Analytica’s recent research, though, adds a clear warning with respect to the
last point in stating that ‘Integration is not a licence to win new customers… a
“one size fits all” solution may not be acceptable to all global manufacturers.
This sends out a clear message that customer service must come first.’
Finally, in September 2005, it was announced that Exel’s shareholders had
agreed a massive £3.6 billion takeover bid from DPWN. The logistics arm of
Exel would be DHL, with Exel as a sub-brand (Daily Telegraph, 2005). At the
time it was estimated that the combined Deutsche Post and Exel group would
have between 6 and 7 per cent of the European logistics market.

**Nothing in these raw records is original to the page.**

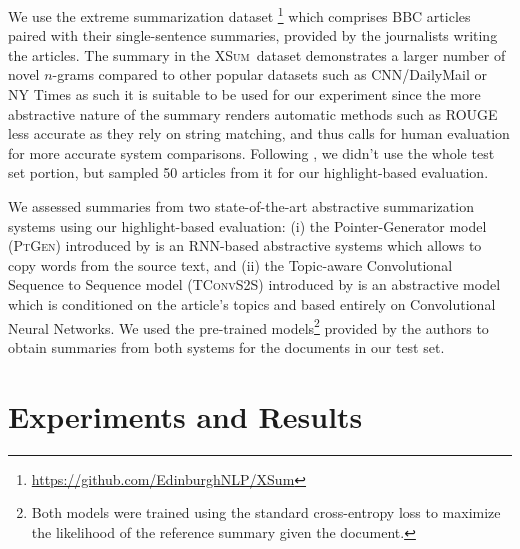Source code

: \documentclass[11pt,a4paper]{article}
\newcommand\ptgen{\textsc{PtGen}}
\newcommand\tconv{\textsc{TConvS2S}}
\newcommand\xsum{\textsc{XSum}}
\begin{document}
We use the extreme summarization dataset \citep[\xsum,][]{narayan18xsum}\footnote{\url{https://github.com/EdinburghNLP/XSum}} which comprises BBC articles paired with their single-sentence summaries, provided by the journalists writing the articles. The summary in the \xsum\ dataset demonstrates a larger number of novel $n$-grams compared to other popular datasets such as CNN/DailyMail \citep{Hermann2015} or NY Times \citep{Sandhaus2008} as such it is suitable to be used for our experiment since the more abstractive nature of the summary renders automatic methods such as ROUGE less accurate as they rely on string matching, and thus calls for human evaluation for more accurate system comparisons. 
Following \citet{narayan18xsum}, we didn't use the whole test set portion, but sampled 50 articles from it for our highlight-based evaluation.  


We assessed summaries from two state-of-the-art abstractive summarization systems using our highlight-based evaluation: (i) the Pointer-Generator model (\ptgen) introduced by \citet{See2017} is an RNN-based abstractive systems which allows to copy words from the source text, and (ii) the Topic-aware Convolutional Sequence to Sequence model (\tconv) introduced by \citet{narayan18xsum} is an   abstractive model which is conditioned on the article's topics and based entirely on Convolutional Neural Networks.
We used the pre-trained models\footnote{Both models were trained using the standard cross-entropy loss to maximize the likelihood of the reference summary given the document.} provided by the authors to obtain summaries from both systems for the documents in our test set.


\section{Experiments and Results}
\label{sec:exp-res}
\end{document}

The only concern about the takeover was whether it would be blocked by
the European Commission on the grounds that it would impede effective
competition in the European logistics market. Although total market share is
small compared to other sectors of business, a dominant firm like DPWN/Exel
could be against the interests of customers of logistics services. After only a
brief period of investigation, the Commission approved the merger.
On the face of it, this deal is about logistics. Underneath, though, there
would seem to be a very serious threat to the UK’s Royal Mail, which in
January 2006 saw its traditional postal business opened up to full competition.
Deutsche Post is already a competitor to the Royal Mail in the bulk mail
market. Its marriage with Exel’s logistics expertise must surely enhance its
opportunities to make further inroads into the UK postal market.